Because I am interested in the power of the group and the power of group thought, lately I’ve been investigating why and under what conditions this occasionally goes horribly wrong. Why do large groups of seemingly civilized, kindly and moral people perpetrate acts of inhumanity?
Under what mindset did many ordinary German people agree to be, as Daniel Goldhagen put it, ‘Hitler’s willing executioners’? What can be conditions under which inhabitants of the Balkans feel justified in carrying out systematic rape and the destruction of entire communities? Is there a mob psychology that takes over, prompting an otherwise loving person take up a machete and use it to slaughter women and children in Africa?
What, Joan Didion famously asked, makes Iago evil? Is evil inherent in the person or inherent in the social context?
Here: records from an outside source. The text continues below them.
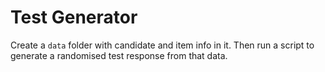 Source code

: # Test Generator

Create a `data` folder with candidate and item info in it. Then run a script to generate a randomised test response from that data.

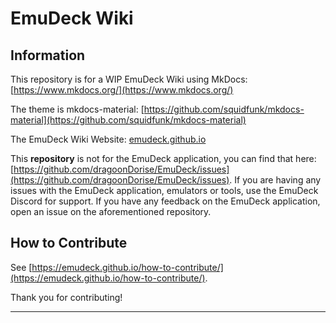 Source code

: # EmuDeck Wiki

## Information

This repository is for a WIP EmuDeck Wiki using MkDocs: [https://www.mkdocs.org/](https://www.mkdocs.org/)

The theme is mkdocs-material: [https://github.com/squidfunk/mkdocs-material](https://github.com/squidfunk/mkdocs-material)

The EmuDeck Wiki Website: [emudeck.github.io](https://emudeck.github.io/)

This **repository** is not for the EmuDeck application, you can find that here: [https://github.com/dragoonDorise/EmuDeck/issues](https://github.com/dragoonDorise/EmuDeck/issues). If you are having any issues with the EmuDeck application, emulators or tools, use the EmuDeck Discord for support. If you have any feedback on the EmuDeck application, open an issue on the aforementioned repository. 

## How to Contribute

See [https://emudeck.github.io/how-to-contribute/](https://emudeck.github.io/how-to-contribute/).

Thank you for contributing!

***

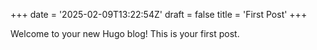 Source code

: +++
date = '2025-02-09T13:22:54Z'
draft = false
title = 'First Post'
+++

Welcome to your new Hugo blog! This is your first post. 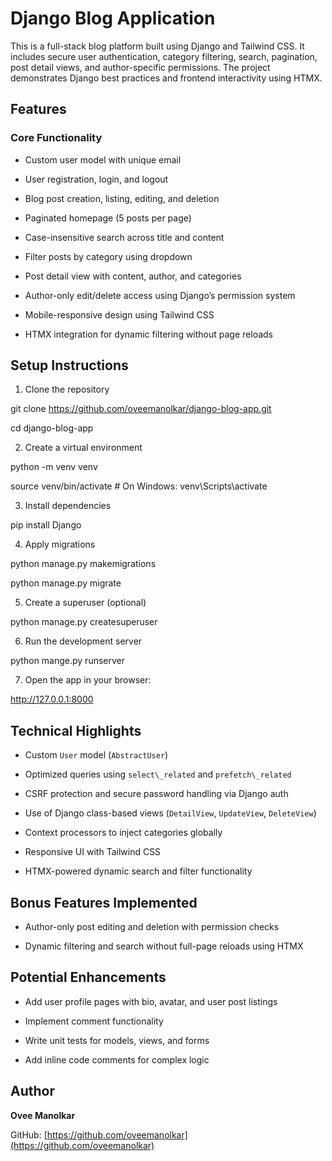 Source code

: # Django Blog Application



This is a full-stack blog platform built using Django and Tailwind CSS. It includes secure user authentication, category filtering, search, pagination, post detail views, and author-specific permissions. The project demonstrates Django best practices and frontend interactivity using HTMX.



## Features



### Core Functionality

- Custom user model with unique email

- User registration, login, and logout

- Blog post creation, listing, editing, and deletion

- Paginated homepage (5 posts per page)

- Case-insensitive search across title and content

- Filter posts by category using dropdown

- Post detail view with content, author, and categories

- Author-only edit/delete access using Django’s permission system

- Mobile-responsive design using Tailwind CSS

- HTMX integration for dynamic filtering without page reloads



## Setup Instructions



1. Clone the repository  

git clone https://github.com/oveemanolkar/django-blog-app.git

cd django-blog-app



2. Create a virtual environment  

python -m venv venv

source venv/bin/activate # On Windows: venv\\Scripts\\activate



3. Install dependencies  

pip install Django



4. Apply migrations

python manage.py makemigrations

python manage.py migrate



5. Create a superuser (optional)

python manage.py createsuperuser



6. Run the development server

python mange.py runserver



7. Open the app in your browser: 

http://127.0.0.1:8000



## Technical Highlights



- Custom `User` model (`AbstractUser`)

- Optimized queries using `select\_related` and `prefetch\_related`

- CSRF protection and secure password handling via Django auth

- Use of Django class-based views (`DetailView`, `UpdateView`, `DeleteView`)

- Context processors to inject categories globally

- Responsive UI with Tailwind CSS

- HTMX-powered dynamic search and filter functionality



## Bonus Features Implemented



- Author-only post editing and deletion with permission checks

- Dynamic filtering and search without full-page reloads using HTMX



## Potential Enhancements



- Add user profile pages with bio, avatar, and user post listings

- Implement comment functionality

- Write unit tests for models, views, and forms

- Add inline code comments for complex logic



## Author



**Ovee Manolkar**  

GitHub: \[https://github.com/oveemanolkar](https://github.com/oveemanolkar)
During the 1961 trial of Adolph Eichmann. the American historian Hannah Arendt concluded that far from being a dysfunctional psychopath, Eichmann was, to all intents and purposes, shockingly ordinary.
Evil, she posited, is utterly banal, capable of being committed not by the crazed and lunatic but by the unremarkable: even the most civilized among us — the happily-married, two-kids-and-two-cars regularly-churchgoing neighbor — can turn into a sadistic crazy when given social support and a legitimatizing ideology, such as Nazism.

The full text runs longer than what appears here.